FRENCH 512 (cross-listed with SPAN 501), Introduction to Mobility Studies
Instructor: Gaoheng Zhang
Wednesdays, 4:00 – 6:00 pm

This course will introduce Mobility Studies in relation to case studies focused on several mobile subjects—namely, merchants, explorers, tourists, colonizers, pilgrims, and migrants—within Italian, French, and Chinese contexts. As an umbrella social theory, Mobility Studies provides a new paradigm to explain significant social phenomena, which range from social inequality to global climate change, all of which are related to movements. Our course will contribute to cultural analysis of mobilities by exploring how to use this paradigm to frame major intercultural events (e.g., the Age of Discovery, the Grand Tour, and migrations) as they are articulated in narratives of diverse types (e.g., novels, journalism, diaries, and films). In particular, we will consider the motivations, knowledge, technologies, affects, meanings, and power relations of narratives of these movements.

Other Courses

MD615F20A: Migration and Displacement
Online
Sept 17 - Oct 30, 2020

Take a comprehensive look at migration as a form of displacement of peoples across the globe. Consider how contemporary migration is collapsing boundaries and changing how we think about the "First World" and the "Third World." Explore the root causes of forced migration and how this is directly linked to survival, including the livelihood and well-being of families, communities and remittance-dependent economies. Take a critical look at present global policies, initiatives and alternatives to forced migration.
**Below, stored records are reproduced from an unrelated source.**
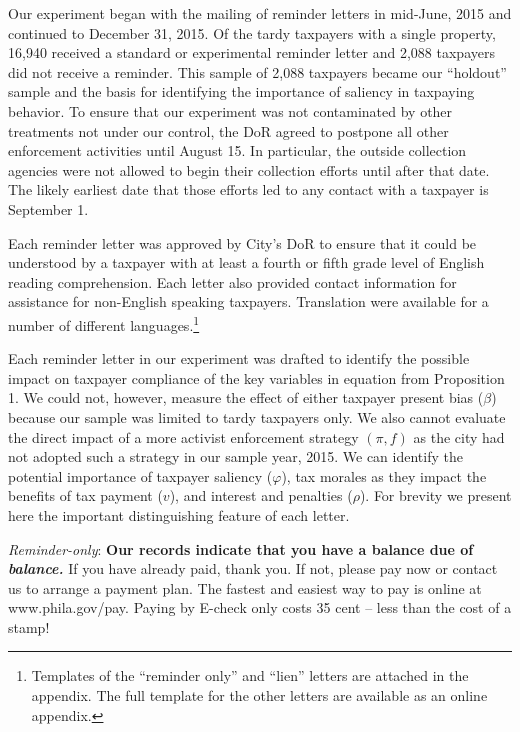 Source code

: Our experiment began with the mailing of reminder
letters in mid-June, 2015 and continued to December 31, 2015.  Of the
tardy taxpayers with a single property, 16,940 received a standard or experimental
reminder letter and 2,088 taxpayers did not receive a
reminder.  This sample of 2,088 taxpayers became our ``holdout''
sample and the basis for identifying the importance of saliency in
taxpaying behavior. To ensure that our experiment was not contaminated
by other treatments not under our control, the DoR agreed to postpone
all other enforcement activities until August 15.  In particular, the
outside collection agencies were not allowed to begin their collection
efforts until after that date.  The likely earliest date that those
efforts led to any contact with a taxpayer is September 1.

Each reminder letter was
approved by City's DoR to ensure that it could be understood by a
taxpayer with at least a fourth or fifth grade level of English
reading comprehension.  Each letter also provided contact information
for assistance for non-English speaking taxpayers.  Translation were
available for a number of different languages.\footnote{Templates of the 
``reminder only'' and ``lien'' letters  are attached in the  appendix. 
The full  template for the other letters are available as an online appendix.} 

Each reminder letter in our experiment was drafted to identify the
possible impact on taxpayer compliance of the key variables in
equation from Proposition 1.  We could not, however, measure the effect of
either taxpayer present bias ($\beta$) because our sample was limited
to tardy taxpayers only. We also cannot evaluate the direct
impact of a more activist enforcement strategy $(\pi, f)$ as the city
had not adopted such a strategy in our sample year, 2015. We can identify the potential importance of taxpayer saliency
($\varphi$), tax morales as they impact the benefits of tax payment
($v$), and interest and penalties ($\rho$). 
 For
brevity we present here the important distinguishing feature of each
letter.

\bigskip

\noindent \textit{Reminder-only}: \textbf{Our records indicate 
that you have a balance due of \textit{balance. }} If you have 
already paid, thank you.  If not, please pay now or contact us 
to arrange a payment plan.  The fastest and easiest way to pay is 
online at  www.phila.gov/pay. Paying by E-check only costs 35 cent 
-- less than the cost of a stamp!

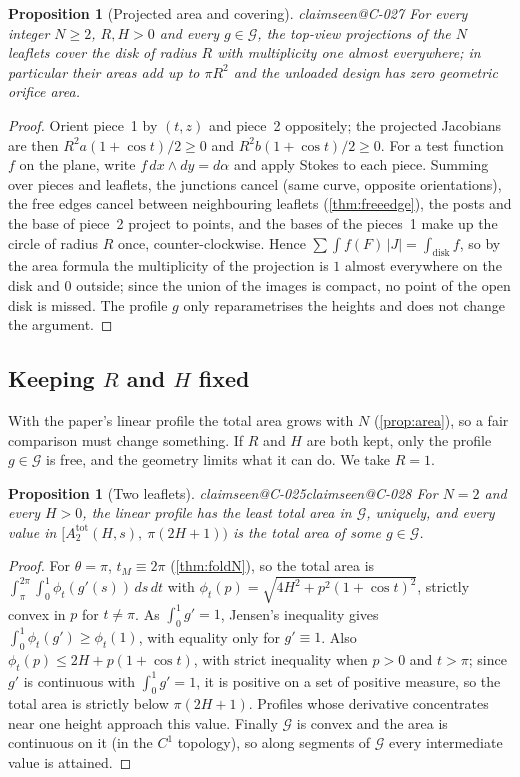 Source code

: \documentclass[11pt,a4paper]{article}
\makeatletter
\theoremstyle{plain}
\newtheorem{proposition}[theorem]{Proposition}
\theoremstyle{remark}
\newcommand{\claim}[1]{\ifcsname claimseen@#1\endcsname\else\expandafter\gdef\csname claimseen@#1\endcsname{}\label{claim:#1}\fi}
\makeatother
\begin{document}
\begin{proposition}[Projected area and covering]\label{prop:cover}\claim{C-027}
For every integer $N\ge2$, $R,H>0$ and every $g\in\mathcal G$, the top-view projections of the $N$ leaflets cover the disk
of radius $R$ with multiplicity one almost everywhere; in particular their areas add up to $\pi R^2$ and the unloaded
design has zero geometric orifice area.
\end{proposition}
\begin{proof}
Orient piece~1 by $(t,z)$ and piece~2 oppositely; the projected Jacobians are then $R^2a(1+\cos t)/2\ge0$ and
$R^2b(1+\cos t)/2\ge0$. For a test function $f$ on the plane, write $f\,dx\wedge dy=d\alpha$ and apply Stokes to each piece.
Summing over pieces and leaflets, the junctions cancel (same curve, opposite orientations), the free edges cancel between
neighbouring leaflets (\cref{thm:freeedge}), the posts and the base of piece~2 project to points, and the bases of the
pieces~1 make up the circle of radius $R$ once, counter-clockwise. Hence $\sum\int f(F)\,|J|=\int_{\text{disk}}f$, so by the
area formula the multiplicity of the projection is $1$ almost everywhere on the disk and $0$ outside; since the union of the
images is compact, no point of the open disk is missed. The profile $g$ only reparametrises the heights and does not
change the argument.
\end{proof}

\subsection{Keeping $R$ and $H$ fixed}
With the paper's linear profile the total area grows with $N$ (\cref{prop:area}), so a fair comparison must change
something. If $R$ and $H$ are both kept, only the profile $g\in\mathcal G$ is free, and the geometry limits what it can do.
We take $R=1$.

\begin{proposition}[Two leaflets]\label{prop:two}\claim{C-025}\claim{C-028}
For $N=2$ and every $H>0$, the linear profile has the least total area in $\mathcal G$, uniquely, and every value in
$[A^{\mathrm{tot}}_2(H,s),\ \pi(2H+1))$ is the total area of some $g\in\mathcal G$.
\end{proposition}
\begin{proof}
For $\theta=\pi$, $t_M\equiv2\pi$ (\cref{thm:foldN}), so the total area is $\int_\pi^{2\pi}\!\int_0^1\phi_t(g'(s))\,ds\,dt$ with
$\phi_t(p)=\sqrt{4H^2+p^2(1+\cos t)^2}$, strictly convex in $p$ for $t\ne\pi$. As $\int_0^1g'=1$, Jensen's inequality gives
$\int_0^1\phi_t(g')\ge\phi_t(1)$, with equality only for $g'\equiv1$. Also $\phi_t(p)\le2H+p(1+\cos t)$, with strict inequality when $p>0$ and $t>\pi$; since $g'$ is continuous with
$\int_0^1g'=1$, it is positive on a set of positive measure, so the total area is strictly below $\pi(2H+1)$. Profiles whose
derivative concentrates near one height approach this value. Finally $\mathcal G$ is convex and
the area is continuous on it (in the $C^1$ topology), so along segments of $\mathcal G$ every intermediate value is attained.
\end{proof}
\end{document}
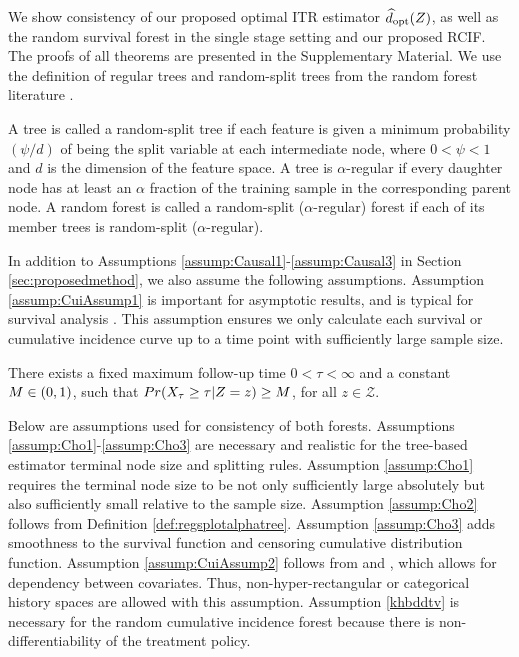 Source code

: We show consistency of our proposed optimal ITR estimator \( \widehat{d}_{\text{opt}}(Z) \), as well as the random survival forest in the single stage setting and our proposed RCIF. \prelim The proofs of all theorems are presented in the Supplementary Material. \fi We use the definition of regular trees and random-split trees from the random forest literature \citep{meinshausen_quantile_2006, wager_adaptive_2016, cui_consistency_2022}.
\begin{definition}
\label{def:regsplotalphatree}
A tree is called a random-split tree if each feature is given a minimum probability \( (\psi/d) \) of being the split variable at each intermediate node, where \( 0 < \psi < 1 \) and \( d \) is the dimension of the feature space. A tree is \( \alpha \)-regular if every daughter node has at least an \( \alpha \) fraction of the training sample in the corresponding parent node. A random forest is called a random-split (\( \alpha \)-regular) forest if each of its member trees is random-split (\( \alpha \)-regular).
\end{definition}

In addition to Assumptions \ref{assump:Causal1}-\ref{assump:Causal3} in Section \ref{sec:proposedmethod}, we also assume the following assumptions.
Assumption \ref{assump:CuiAssump1} is important for asymptotic results, and is typical for survival analysis \citep{fleming_counting_2011,cui_tree_2017}. This assumption ensures we only calculate each survival or cumulative incidence curve up to a time point with sufficiently large sample size.

\begin{assumption}
\label{assump:CuiAssump1}
There exists a fixed maximum follow-up time $0 < \tau < \infty$ and a constant $M \in (0, 1)$, such that $Pr(X_\tau \geq \tau | Z = z) \geq M$, for all $z \in \mathcal{Z}$.
\end{assumption}

Below are assumptions used for consistency of both forests. Assumptions \ref{assump:Cho1}-\ref{assump:Cho3} are necessary and realistic for the tree-based estimator terminal node size and splitting rules. Assumption \ref{assump:Cho1} requires the terminal node size to be not only sufficiently large absolutely but also sufficiently small relative to the sample size. Assumption \ref{assump:Cho2} follows from Definition \ref{def:regsplotalphatree}. Assumption \ref{assump:Cho3} adds smoothness to the survival function and censoring cumulative distribution function. Assumption \ref{assump:CuiAssump2} follows from \cite{cui_tree_2017} and \cite{wager_adaptive_2016}, which allows for dependency between covariates. Thus, non-hyper-rectangular or categorical history spaces are allowed with this assumption. Assumption \ref{khbddtv} is necessary for the random cumulative incidence forest because there is non-differentiability of the treatment policy.

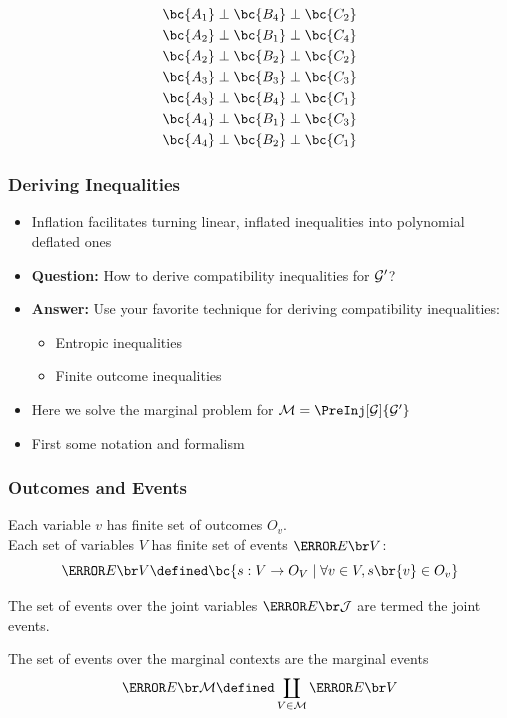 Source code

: \documentclass[
    hyperref={bookmarks=false},%
    xcolor={dvipsnames},
]{beamer}
\renewcommand{\term}[1]{\textcolor{Mahogany}{#1}}
\begin{document}
\begin{frame}
\begin{equation*}
\begin{gathered}
            \bc{A_1} \ancestralindep \bc{B_4} \ancestralindep \bc{C_2} \\
            \bc{A_2} \ancestralindep \bc{B_1} \ancestralindep \bc{C_4} \\
            \bc{A_2} \ancestralindep \bc{B_2} \ancestralindep \bc{C_2} \\
            \bc{A_3} \ancestralindep \bc{B_3} \ancestralindep \bc{C_3} \\
            \bc{A_3} \ancestralindep \bc{B_4} \ancestralindep \bc{C_1} \\
            \bc{A_4} \ancestralindep \bc{B_1} \ancestralindep \bc{C_3} \\
            \bc{A_4} \ancestralindep \bc{B_2} \ancestralindep \bc{C_1}
        \end{gathered}
    \end{equation*}
\end{frame}

\begin{frame}
    \frametitle{Deriving Inequalities}
    \begin{itemize}
        \item Inflation facilitates turning linear, inflated inequalities into polynomial deflated ones
        \item \textbf{Question:} How to derive compatibility inequalities for $\mathcal{G}'$?
        \item \textbf{Answer:} Use your favorite technique for deriving compatibility inequalities:
        \begin{itemize}
            \item Entropic inequalities
            \item Finite outcome inequalities
        \end{itemize}
        \item Here we solve the marginal problem for $\mscenario = \PreInj[\graph]{\graph'}$
        \item First some notation and formalism
    \end{itemize}
\end{frame}

\begin{frame}
    \frametitle{Outcomes and Events}
    \begin{definition}
        Each variable $v$ has finite set of \term{outcomes} $O_v$. \\
        Each set of variables $V$ has finite set of \term{events} $\Events{V}$:
        \[ \Events{V} \defined \bc{s: V \to O_V \mid \forall v \in V, s\br{v} \in O_v} \]
    \end{definition}
    \begin{definition}
        The set of events over the joint variables $\Events{\jointvar}$ are termed the \term{joint events}.
    \end{definition}
    \begin{definition}
        The set of events over the marginal contexts are the \term{marginal events}
        \[ \Events{\mscenario} \defined \coprod_{V \in \mscenario} \Events{V} \]
    \end{definition}
\end{frame}
\end{document}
For more information, please click here.

ANTH 540C: Mobilities and Immobilities
Instructor: Alexia Bloch
2020-2021 academic year

Over the past 20 years anthropologists have extensively studied the implications of intensified forms of mobility for local communities, families, individuals and the cultural production in which they are enmeshed, often being attentive to how gender and sexuality inflect the experience of migration. Increasingly anthropologists are joining other social scientists in asking critical questions around social policy and the cultural assumptions that inform how states and communities decide who —e.g., temporary workers, permanent residents, exotic dancers, agricultural laborers, or non-citizen children—belongs and what forms of mobility will be embraced. As we examine key texts in the study of migration and transnational mobility (and immobility), we will consider how the possibility to cross borders, a sense of belonging, and questions of citizenship are intertwined. As we consider how forms of connection, intimacy, emotional labor, and family structures have shifted with transnational flows of labor and concomitant newly contested border crossing, we will also closely examine the forms of governance impeding mobility. We will be especially concerned with the following theoretical and methodological issues: ethnographic approaches to understanding changing ideals around mobility, citizenship, gender, sexuality, home and family; transnational cultural productions; the politics of care, and state and state-like efforts to police gendered flows of productive and reproductive labor from Asia and the Pacific, North Africa, and the former Soviet Union to other parts of the world.